Data shown below:
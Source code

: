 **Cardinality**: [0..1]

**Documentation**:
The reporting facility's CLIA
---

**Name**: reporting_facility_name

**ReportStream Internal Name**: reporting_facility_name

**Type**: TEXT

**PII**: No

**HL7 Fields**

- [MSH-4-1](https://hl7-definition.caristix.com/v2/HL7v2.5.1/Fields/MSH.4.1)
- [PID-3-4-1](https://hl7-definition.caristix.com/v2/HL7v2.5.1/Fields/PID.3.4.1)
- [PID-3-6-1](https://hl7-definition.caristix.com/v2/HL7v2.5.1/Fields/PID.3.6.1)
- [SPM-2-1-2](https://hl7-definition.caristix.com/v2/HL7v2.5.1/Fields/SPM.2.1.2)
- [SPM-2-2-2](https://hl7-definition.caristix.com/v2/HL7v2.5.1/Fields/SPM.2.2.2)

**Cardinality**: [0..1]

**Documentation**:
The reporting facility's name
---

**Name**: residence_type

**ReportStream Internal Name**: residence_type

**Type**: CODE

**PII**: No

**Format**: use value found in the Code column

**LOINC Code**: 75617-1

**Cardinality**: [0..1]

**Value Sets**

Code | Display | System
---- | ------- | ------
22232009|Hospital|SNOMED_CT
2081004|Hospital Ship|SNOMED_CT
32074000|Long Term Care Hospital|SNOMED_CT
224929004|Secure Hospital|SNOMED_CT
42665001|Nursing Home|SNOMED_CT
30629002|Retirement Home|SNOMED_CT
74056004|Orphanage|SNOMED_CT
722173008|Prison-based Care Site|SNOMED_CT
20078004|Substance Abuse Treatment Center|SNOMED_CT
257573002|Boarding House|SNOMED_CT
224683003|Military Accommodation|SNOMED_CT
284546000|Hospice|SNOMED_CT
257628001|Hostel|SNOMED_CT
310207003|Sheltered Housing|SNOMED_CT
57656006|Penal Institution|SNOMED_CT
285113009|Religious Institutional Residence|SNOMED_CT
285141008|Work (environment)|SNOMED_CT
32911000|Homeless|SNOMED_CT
End of Data shown.
▸ **What you have to do**: Beginning with the line that contains "The reporting facility's name", quote each line exactly through the last line of the entries above, and nothing beyond them.

▸ **Task response**:
The reporting facility's name
---

**Name**: residence_type

**ReportStream Internal Name**: residence_type

**Type**: CODE

**PII**: No

**Format**: use value found in the Code column

**LOINC Code**: 75617-1

**Cardinality**: [0..1]

**Value Sets**

Code | Display | System
---- | ------- | ------
22232009|Hospital|SNOMED_CT
2081004|Hospital Ship|SNOMED_CT
32074000|Long Term Care Hospital|SNOMED_CT
224929004|Secure Hospital|SNOMED_CT
42665001|Nursing Home|SNOMED_CT
30629002|Retirement Home|SNOMED_CT
74056004|Orphanage|SNOMED_CT
722173008|Prison-based Care Site|SNOMED_CT
20078004|Substance Abuse Treatment Center|SNOMED_CT
257573002|Boarding House|SNOMED_CT
224683003|Military Accommodation|SNOMED_CT
284546000|Hospice|SNOMED_CT
257628001|Hostel|SNOMED_CT
310207003|Sheltered Housing|SNOMED_CT
57656006|Penal Institution|SNOMED_CT
285113009|Religious Institutional Residence|SNOMED_CT
285141008|Work (environment)|SNOMED_CT
32911000|Homeless|SNOMED_CT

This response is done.